Patients and methods : Enrollment in LEAP lasted between Jan. 2007 and Apr. 2008 at 6 centers in Korea. Exploratory analysis on clinical outcomes of brain metastasis was performed.

Results: Total 187 pts enrolled in LEAP. The median treatment duration of all pts was 19.0 weeks (range, 1.4 — 146.9). The median progression free survival and overall survival (OS) of all pts were 20.0 (95% confidence interval [CI]= 18.6-24.0) and 60.0 (95% CI= 50.3-72.7) weeks, respectively. All patients received prior trastuzumab therapy, and 48.7% received prior capecitabine. Among 58 enrolled pts who had BM diagnosed before start L/C therapy, 55 pts were included for the analysis excluding 3 pts (1-consent withdrawal and 2-<3 weeks trial). Fifteen pts had single BM. Majority were HER2 IHC 3+ or FISH +, and 48% were both ER/PR-. Prior to EAP enrollment, 35 pts underwent whole brain radiation, 10 pts SRS or gamma knife, 3 pts local excision, 1 pt had leptomeningeal disease only receiving intrathecal therapy, and 6 pts did not receive local CNS therapy. Four pts underwent more than one modality of local CNS therapy. Of 50 pts evaluable for response, 9.1%, achieved or remained CR; 45.5% had some degree of shrinkage of BM; 14.5%, no change (SD) ≥6mo; 7.3%, SD <6mo; 14.5% developed PD or recurrence of BM. Median TTP of pts (n=53) with BM on L/C therapy was 30.7 weeks (95% CI=25.0-35.1) and median OS (n=55) was 53.1 weeks (95% CI= 42.3-78.0). From the multivariate analysis, TTP of BM was significantly associated with response of BM (HR, 20.3, 95% CI=7.3-56.0, P<0.001). OS of pts with BM was significantly longer with tumors of ER or PR+ status (HR, 3.10, 95% CI=1.55-6.19, p=0.0014), and who responded in systemic disease and brain (HR, 4.5, 95% CI= 2.2-9.2, P<0.0001). Of remaining 129 pts, 8 pts (6.2%) developed new BM on EAP.

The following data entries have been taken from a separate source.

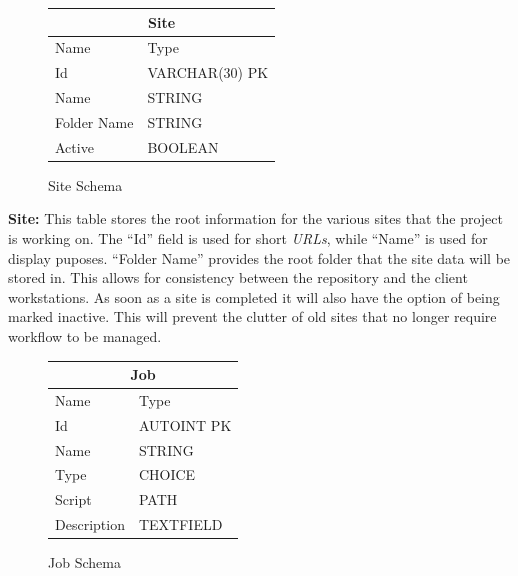 \documentclass[12pt,a4paper]{report}
\begin{document}
\begin{figure}
\begin{tabular}{l|l}
    \multicolumn{2}{c}{Site} \\
    \hline
    Name        & Type \\
    \hline
    Id          & VARCHAR(30) PK \\
    Name        & STRING \\
    Folder Name & STRING \\
    Active      & BOOLEAN \\
\end{tabular}
\caption{Site Schema}
\end{figure}
\noindent\textbf{Site:}
This table stores the root information for the various sites that
the project is working on. The ``Id'' field is used for short
\emph{URLs}, while ``Name'' is used for display puposes. ``Folder Name''
provides the root folder that the site data will be stored in. This
allows for consistency between the repository and the client workstations.
As soon as a site is completed it will also have the option of being marked
inactive. This will prevent the clutter of old sites that no longer require
workflow to be managed.
\\
\begin{figure}
\begin{tabular}{l|l}
    \multicolumn{2}{c}{Job} \\
    \hline
    Name        & Type \\
    \hline
    Id          & AUTOINT PK \\
    Name        & STRING \\
    Type        & CHOICE \\
    Script      & PATH \\
    Description & TEXTFIELD \\
\end{tabular}
\caption{Job Schema}
\end{figure}
\end{document}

Conclusion: Overall survival of patients with brain metastasis who received lapatinib plus capecitabine was prolonged specifically in responders of both brain and extracranial disease. Patients with hormone receptor positive tumors had longer survival compared with those of hormone receptor negative disease.

Citation Information: Cancer Res 2010;70(24 Suppl):Abstract nr P1-14-04.